■ The records:
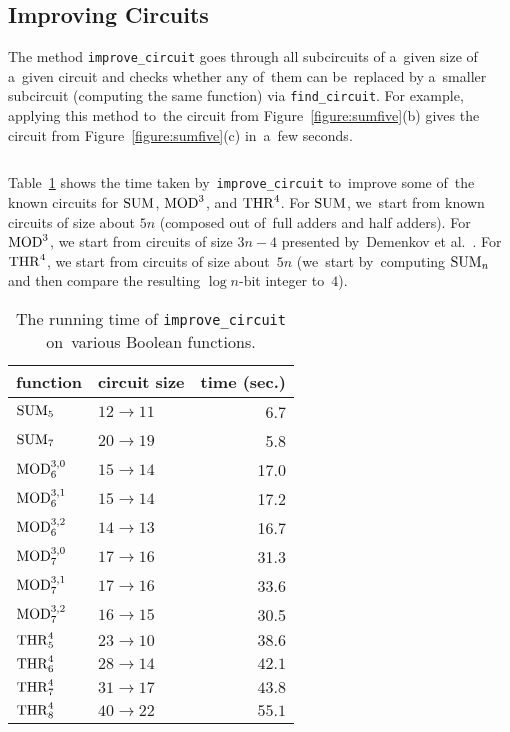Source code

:\subsection{Improving Circuits}
The method \texttt{improve_circuit}
goes through all subcircuits of a~given size
of a~given circuit and checks whether any
of~them can be~replaced by a~smaller subcircuit
(computing the same function) via \texttt{find_circuit}. For example, applying this method
to~the circuit from Figure~\ref{figure:sumfive}(b)
gives the circuit from Figure~\ref{figure:sumfive}(c)
in~a~few seconds.
%
\inputminted[firstline=62,lastline=67]{python}{../tutorial.py}
Table~\ref{table:improvementrunningtimes} shows the time
taken by~\texttt{improve\_circuit} to~improve some
of~the known circuits for $\operatorname{SUM}$, $\operatorname{MOD}^3$, and $\operatorname{THR}^4$.
For $\operatorname{SUM}$, we~start from known circuits of size about $5n$
(composed out of~full adders and half adders). For $\operatorname{MOD}^3$,
we start from circuits of size $3n-4$ presented by~Demenkov et al.~\cite{DBLP:journals/ipl/DemenkovKKY10}. For $\operatorname{THR}^4$, we start from circuits of
size about~$5n$ (we~start by~computing $\operatorname{SUM}_n$ and then compare the
resulting $\log n$-bit integer to~$4$).

\begin{table}[!ht]
\begin{center}
\begin{tabular}{llr}
\toprule
function & circuit size & time (sec.)\\
\midrule
$\operatorname{SUM}_5$ & $12 \to 11$ & 6.7\\
$\operatorname{SUM}_7$ & $20 \to 19$ & 5.8\\
\midrule
$\operatorname{MOD}_6^{3,0}$ & $15 \to 14$ & 17.0\\
$\operatorname{MOD}_6^{3,1}$ & $15 \to 14$ & 17.2\\
$\operatorname{MOD}_6^{3,2}$ & $14 \to 13$ & 16.7\\
$\operatorname{MOD}_7^{3,0}$ & $17 \to 16$ & 31.3\\
$\operatorname{MOD}_7^{3,1}$ & $17 \to 16$ & 33.6\\
$\operatorname{MOD}_7^{3,2}$ & $16 \to 15$ & 30.5\\
\midrule
$\operatorname{THR}^4_5$ & $23 \to 10$ & $38.6$\\
$\operatorname{THR}^4_6$ & $28 \to 14$ & $42.1$\\
$\operatorname{THR}^4_7$ & $31 \to 17$ & $43.8$\\
$\operatorname{THR}^4_8$ & $40 \to 22$ & $55.1$\\
\bottomrule
\end{tabular}
\end{center}
\caption{The running time of \texttt{improve\_circuit} on~various Boolean functions.} \label{table:improvementrunningtimes}
\end{table}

■ Task to carry out: Go through the material line by line. Show each line that contains the string "from".

■ Output below:
to~the circuit from Figure~\ref{figure:sumfive}(b)
gives the circuit from Figure~\ref{figure:sumfive}(c)
For $\operatorname{SUM}$, we~start from known circuits of size about $5n$
we start from circuits of size $3n-4$ presented by~Demenkov et al.~\cite{DBLP:journals/ipl/DemenkovKKY10}. For $\operatorname{THR}^4$, we start from circuits of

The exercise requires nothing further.